## Exercise directions
For the entries below, repeat exactly each line starting with the one that contains "Por último, se" and going on through the one that contains "from beginner to", and no others.

[Stored entries]
══════

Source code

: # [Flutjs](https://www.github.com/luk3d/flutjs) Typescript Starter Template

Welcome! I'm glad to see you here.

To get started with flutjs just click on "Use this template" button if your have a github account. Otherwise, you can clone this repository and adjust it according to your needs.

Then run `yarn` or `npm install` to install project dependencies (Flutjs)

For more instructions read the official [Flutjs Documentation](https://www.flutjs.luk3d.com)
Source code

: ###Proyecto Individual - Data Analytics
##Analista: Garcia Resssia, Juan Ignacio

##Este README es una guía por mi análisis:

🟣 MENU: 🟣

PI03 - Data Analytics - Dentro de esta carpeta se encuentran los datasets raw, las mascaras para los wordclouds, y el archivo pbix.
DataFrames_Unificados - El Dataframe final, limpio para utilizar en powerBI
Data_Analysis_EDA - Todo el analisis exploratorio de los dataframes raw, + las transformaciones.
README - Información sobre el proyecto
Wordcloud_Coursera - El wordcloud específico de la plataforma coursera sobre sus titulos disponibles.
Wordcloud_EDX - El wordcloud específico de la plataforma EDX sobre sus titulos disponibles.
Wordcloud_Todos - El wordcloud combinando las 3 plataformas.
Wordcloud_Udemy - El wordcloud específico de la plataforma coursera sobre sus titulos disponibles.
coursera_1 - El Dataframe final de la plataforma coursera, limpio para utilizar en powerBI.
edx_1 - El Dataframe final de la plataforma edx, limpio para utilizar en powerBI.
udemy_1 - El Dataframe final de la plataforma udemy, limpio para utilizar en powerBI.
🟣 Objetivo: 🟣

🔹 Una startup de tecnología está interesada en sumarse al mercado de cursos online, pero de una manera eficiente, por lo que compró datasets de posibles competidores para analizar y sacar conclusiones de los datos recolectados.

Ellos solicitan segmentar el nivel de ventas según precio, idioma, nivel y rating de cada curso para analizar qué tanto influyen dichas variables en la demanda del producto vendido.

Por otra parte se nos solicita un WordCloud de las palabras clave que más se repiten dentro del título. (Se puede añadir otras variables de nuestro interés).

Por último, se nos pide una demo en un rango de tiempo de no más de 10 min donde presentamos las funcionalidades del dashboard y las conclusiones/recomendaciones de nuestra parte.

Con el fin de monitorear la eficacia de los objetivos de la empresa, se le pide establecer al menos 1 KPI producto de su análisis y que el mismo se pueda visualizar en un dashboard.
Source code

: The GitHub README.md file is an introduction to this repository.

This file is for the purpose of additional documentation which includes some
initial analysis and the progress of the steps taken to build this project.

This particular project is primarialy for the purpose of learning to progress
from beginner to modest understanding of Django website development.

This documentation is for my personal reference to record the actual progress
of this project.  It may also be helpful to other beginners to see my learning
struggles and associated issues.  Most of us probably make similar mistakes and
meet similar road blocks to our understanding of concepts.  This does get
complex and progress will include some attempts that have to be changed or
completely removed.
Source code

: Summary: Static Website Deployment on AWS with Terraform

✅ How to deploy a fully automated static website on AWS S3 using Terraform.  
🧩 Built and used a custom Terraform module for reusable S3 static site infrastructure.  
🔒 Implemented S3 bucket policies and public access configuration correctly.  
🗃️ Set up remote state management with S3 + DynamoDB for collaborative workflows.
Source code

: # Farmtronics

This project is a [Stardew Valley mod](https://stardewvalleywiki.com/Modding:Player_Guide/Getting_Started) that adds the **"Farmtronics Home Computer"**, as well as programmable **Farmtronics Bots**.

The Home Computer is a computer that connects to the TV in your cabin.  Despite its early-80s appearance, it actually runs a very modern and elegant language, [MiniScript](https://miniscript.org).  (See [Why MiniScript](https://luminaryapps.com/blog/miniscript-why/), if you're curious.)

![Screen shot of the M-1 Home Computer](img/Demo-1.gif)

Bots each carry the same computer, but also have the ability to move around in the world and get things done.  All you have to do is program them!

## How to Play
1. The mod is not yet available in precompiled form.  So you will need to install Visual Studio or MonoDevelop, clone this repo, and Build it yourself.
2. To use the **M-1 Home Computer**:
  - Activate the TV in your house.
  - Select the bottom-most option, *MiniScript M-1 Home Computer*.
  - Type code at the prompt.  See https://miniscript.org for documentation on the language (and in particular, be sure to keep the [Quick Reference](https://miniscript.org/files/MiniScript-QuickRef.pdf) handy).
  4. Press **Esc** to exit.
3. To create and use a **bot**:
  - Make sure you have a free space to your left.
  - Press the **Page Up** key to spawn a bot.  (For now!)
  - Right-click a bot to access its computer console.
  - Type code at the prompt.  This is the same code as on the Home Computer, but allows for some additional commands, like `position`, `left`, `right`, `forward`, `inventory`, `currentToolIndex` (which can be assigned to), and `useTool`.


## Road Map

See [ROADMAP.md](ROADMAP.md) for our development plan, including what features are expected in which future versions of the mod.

══════

## Result of this task
Por último, se nos pide una demo en un rango de tiempo de no más de 10 min donde presentamos las funcionalidades del dashboard y las conclusiones/recomendaciones de nuestra parte.

Con el fin de monitorear la eficacia de los objetivos de la empresa, se le pide establecer al menos 1 KPI producto de su análisis y que el mismo se pueda visualizar en un dashboard.
Source code

: The GitHub README.md file is an introduction to this repository.

This file is for the purpose of additional documentation which includes some
initial analysis and the progress of the steps taken to build this project.

This particular project is primarialy for the purpose of learning to progress
from beginner to modest understanding of Django website development.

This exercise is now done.